There’s no efficiency difference between using a 1D vs 2D set of threads, it’s mostly a convenience. So what remains is the question about firing off 400 threads in one block, or firing off 32*13=416 threads, then using a test to do your work in just the first 400.
The answer is it really doesn’t matter MUCH, if you run them you’ll get the same result and there won’t be any noticeable runtime difference.
In the first case, the kernel scheduler will run blocks in warps of 32 threads at a time, and for the last warp, half the threads will be disabled/skipped.
In the second case, the exact same thing happens except your own explicit test in the code is what discards the last unneeded 16 threads.
But the first method is still preferred for three reasons. First, your code is shorter and cleaner.
The second reason is for potential later flexibility and efficiency. If later hardware allows finer grained warps of 8 threads for example… the manual method #2 will waste kernel scheduling by creating and firing off useless multiple extra warps which are immediately killed by your manual thread ID test.
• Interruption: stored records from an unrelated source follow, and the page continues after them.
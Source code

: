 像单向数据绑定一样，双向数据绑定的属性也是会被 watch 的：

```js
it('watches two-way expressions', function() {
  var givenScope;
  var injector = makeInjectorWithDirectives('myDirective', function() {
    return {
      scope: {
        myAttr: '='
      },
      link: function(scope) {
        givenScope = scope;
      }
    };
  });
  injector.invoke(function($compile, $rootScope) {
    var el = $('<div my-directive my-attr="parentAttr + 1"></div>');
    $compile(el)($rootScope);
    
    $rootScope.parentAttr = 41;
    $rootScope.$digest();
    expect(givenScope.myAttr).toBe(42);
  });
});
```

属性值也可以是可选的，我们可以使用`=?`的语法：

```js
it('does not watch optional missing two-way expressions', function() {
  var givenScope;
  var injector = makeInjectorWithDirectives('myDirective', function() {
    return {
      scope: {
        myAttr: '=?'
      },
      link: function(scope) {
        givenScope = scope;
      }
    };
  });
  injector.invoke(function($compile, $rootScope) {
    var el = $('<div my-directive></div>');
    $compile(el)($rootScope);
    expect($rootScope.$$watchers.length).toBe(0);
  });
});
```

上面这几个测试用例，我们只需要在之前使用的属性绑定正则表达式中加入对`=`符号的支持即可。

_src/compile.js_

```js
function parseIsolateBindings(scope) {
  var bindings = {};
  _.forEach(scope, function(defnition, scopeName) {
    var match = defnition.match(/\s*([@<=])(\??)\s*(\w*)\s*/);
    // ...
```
The final, and most important reason to use method #1: the explicit manual test method is harder to maintain and understand because you have one thread size and one “effective” size. You have to keep them in sync with each other, and use your brain to think about their relationship. It’s unneeded complexity.
It’s actually a good question, you have to think a little about how the kernel threads are scheduled.
So the preferred method is #1, let the CUDA drivers and hardware decide the scheduling, don’t try to manually tweak it. It won’t really make much difference in practice, but that’s all the more reason not to manually muck with the threads.